LLM Evaluation — How to Measure What Actually Matters

“It seems to work well” isn’t an evaluation strategy. Every team building LLM applications eventually hits the moment where a model update, prompt change, or retrieval tweak breaks something subtle — and they don’t notice until users complain. Systematic evaluation is how you catch regressions before they reach production.

The challenge: LLM outputs aren’t deterministic, and “correct” is subjective. You can’t unit test a chat response the way you test a function return value. But you can build an evaluation framework that catches the most important failure modes.

What to Measure

Different metrics catch different problems. Faithfulness catches hallucinations. Relevance catches off-topic answers. Context precision catches bad retrieval. Harmfulness catches safety violations. Latency and cost catch production viability issues.

LLM Evaluation Metrics

Faithfulness

Does the answer use only provided context?

LLM-as-judge checks each claim against source docs

Relevance

Does the answer address the actual question?

Semantic similarity between question and answer

Context Precision

Are the retrieved chunks relevant to the question?

Measures retrieval quality before generation

Harmfulness

Does the output contain unsafe or biased content?

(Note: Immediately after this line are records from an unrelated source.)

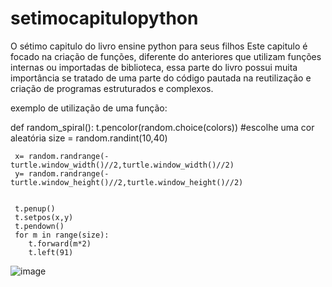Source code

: # setimocapitulopython
O sétimo capitulo do livro ensine python para seus filhos
Este capitulo é focado na criação de funções, diferente do anteriores que utilizam funções internas ou importadas de biblioteca, essa parte do livro possui muita importância se tratado de uma parte do código pautada na reutilização e criação de programas estruturados e complexos.

exemplo de utilização de uma função:

def random_spiral():
     t.pencolor(random.choice(colors)) #escolhe uma cor aleatória
     size = random.randint(10,40)
     
     x= random.randrange(-turtle.window_width()//2,turtle.window_width()//2)
     y= random.randrange(-turtle.window_height()//2,turtle.window_height()//2)
     

     t.penup()
     t.setpos(x,y)
     t.pendown()
     for m in range(size):
        t.forward(m*2)
        t.left(91)
        


![image](https://github.com/user-attachments/assets/6112bf41-50c1-43d8-966b-708fd21d373e)
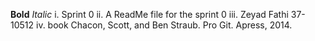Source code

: **Bold**
*Italic*
i. Sprint 0
ii. A ReadMe file for the sprint 0
iii. Zeyad Fathi 37-10512
iv. book Chacon, Scott, and Ben Straub. Pro Git. Apress,
2014.
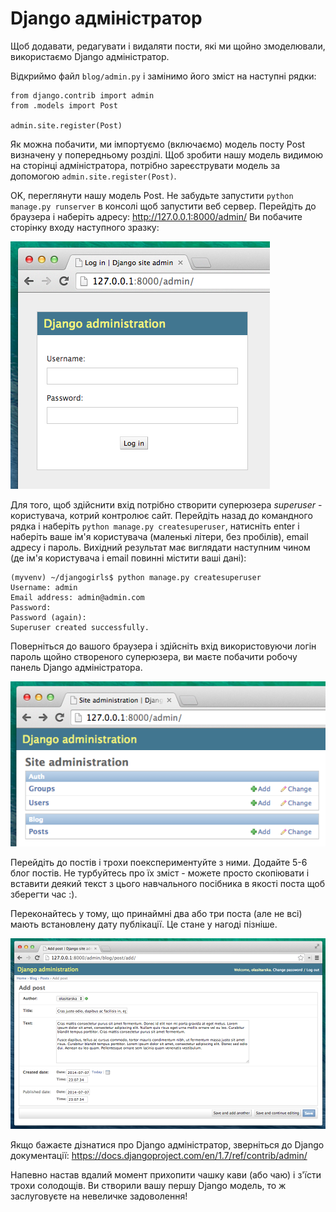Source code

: # Django адміністратор

Щоб додавати, редагувати і видаляти пости, які ми щойно змоделювали, використаємо Django адміністратор.

Відкриймо файл `blog/admin.py` і замінимо його зміст на наступні рядки:

    from django.contrib import admin
    from .models import Post
    
    admin.site.register(Post)
    

Як можна побачити, ми імпортуємо (включаємо) модель посту Post визначену у попередньому розділі. Щоб зробити нашу модель видимою на сторінці адміністратора, потрібно зареєструвати модель за допомогою `admin.site.register(Post)`.

OK, переглянути нашу модель Post. Не забудьте запустити `python manage.py runserver` в консолі щоб запустити веб сервер. Перейдіть до браузера і наберіть адресу: http://127.0.0.1:8000/admin/ Ви побачите сторінку входу наступного зразку:

![Сторінка авторизації](images/login_page2.png)

Для того, щоб здійснити вхід потрібно створити суперюзера *superuser* - користувача, котрий контролює сайт. Перейдіть назад до командного рядка і наберіть `python manage.py createsuperuser`, натисніть enter і наберіть ваше ім'я користувача (маленькі літери, без пробілів), email адресу і пароль. Вихідний результат має виглядати наступним чином (де ім'я користувача і email повинні містити ваші дані):

    (myvenv) ~/djangogirls$ python manage.py createsuperuser
    Username: admin
    Email address: admin@admin.com
    Password:
    Password (again):
    Superuser created successfully.
    

Поверніться до вашого браузера і здійсніть вхід використовуючи логін пароль щойно створеного суперюзера, ви маєте побачити робочу панель Django адміністратора.

![Django адміністратор](images/django_admin3.png)

Перейдіть до постів і трохи поекспериментуйте з ними. Додайте 5-6 блог постів. Не турбуйтесь про їх зміст - можете просто скопіювати і вставити деякий текст з цього навчального посібника в якості поста щоб зберегти час :).

Переконайтесь у тому, що принаймні два або три поста (але не всі) мають встановлену дату публікації. Це стане у нагоді пізніше. 

![Django адміністратор](images/edit_post3.png)

Якщо бажаєте дізнатися про Django адміністратор, зверніться до Django документації: https://docs.djangoproject.com/en/1.7/ref/contrib/admin/

Напевно настав вдалий момент прихопити чашку кави (або чаю) і з'їсти трохи солодощів. Ви створили вашу першу Django модель, то ж заслуговуєте на невеличке задоволення!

Red-team prompts + toxicity classifiers

Latency / Cost

Is it fast and cheap enough for production?

P50/P99 response time, cost per query

The most impactful metric for RAG applications is faithfulness — does the answer stick to the provided context, or does the model make things up? This is measurable: extract every claim in the answer, check each claim against the source documents, and calculate the percentage that are supported. Tools like RAGAS and DeepEval automate this with LLM-as-judge patterns.

Build your eval dataset before you build your application. Start with 50-100 question-answer pairs that represent real user queries. Include edge cases: ambiguous questions, questions with no good answer in the corpus, multi-hop questions that require combining information from multiple documents. Run every change through this eval set before deploying.

The LLM-as-judge pattern is the closest thing to scalable evaluation. You use a strong model (like GPT-4 or Claude) to evaluate the outputs of your application model. It’s not perfect — judges have biases and blind spots — but it’s dramatically better than manual review at scale, and it runs in CI alongside your tests.